A Harvard study shows that open-source software improves the de-identification of electronic medical records, which helps with both cancer research and compliance with HIPAA.
Records of cancer patients nationwide may soon be networked for researchers to access, and now a new study has found a way to de-identify individual records, making the project more feasible.
De-identifying electronic medical records so they can be used for research purposes is a must for health care institutions anxious to remain compliant with HIPAA (Health Insurance Portability and Accountability Act). But this is often a costly and labor-intensive process.
In the study conducted by Harvard University researchers on an open-source software program designed to scrub individual information from patient records, 19 identifiers were removed from every patients record including patient, institution and physician names as well as addresses, dates and medical record number.
The study focused specifically on pathology reports, in response to a project by the National Cancer Institute. This project has successfully demonstrated a prototype of a Web-based, searchable, peer-to-peer network for identifying and locating pathologic tissue samples at various institutions by searching information contained within pathology reports.
Click here to read about a report saying that open source will invigorate health IT.
The intent of the project is to create and demonstrate software that would then automate the de-identification of the patient records that are likely to be available via the National Cancer Institute network.
Existing "scrubbing" software is either proprietary or only offers partial solutions by removing only one type of patient information. After creating and refining the software, 1,800 new pathology reports were processed.
Each report in the Harvard study was reviewed manually before and after de-identification to catalog all identifiers and note those that were not removed.

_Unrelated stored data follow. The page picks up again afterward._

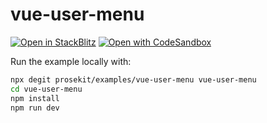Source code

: # vue-user-menu

[![Open in StackBlitz](https://developer.stackblitz.com/img/open_in_stackblitz.svg)](https://stackblitz.com/github/prosekit/examples/tree/master/vue-user-menu)
[![Open with CodeSandbox](https://assets.codesandbox.io/github/button-edit-lime.svg)](https://codesandbox.io/p/sandbox/github/prosekit/examples/tree/master/vue-user-menu)

Run the example locally with:

```bash
npx degit prosekit/examples/vue-user-menu vue-user-menu
cd vue-user-menu
npm install
npm run dev
```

About seven out of 10 of these reports contained identifiers in the body of the report totaling 3,499 individual identifiers.
Of these, the program successfully removed more than 98 percent of them. Only 19 HIPAA-specified identifiers, mainly consult accession numbers and misspelled names, were missed.
Of the 41 non-HIPAA identifiers missed, the majority were partial institutional addresses and ages. Outside consultation case reports typically contained several identifiers and were reportedly the most challenging to de-identify comprehensively.
There was variation in performance across the three institutions that participated in the study and the researchers argued that this highlights the need for site-specific customization, which can be accomplished with their tool.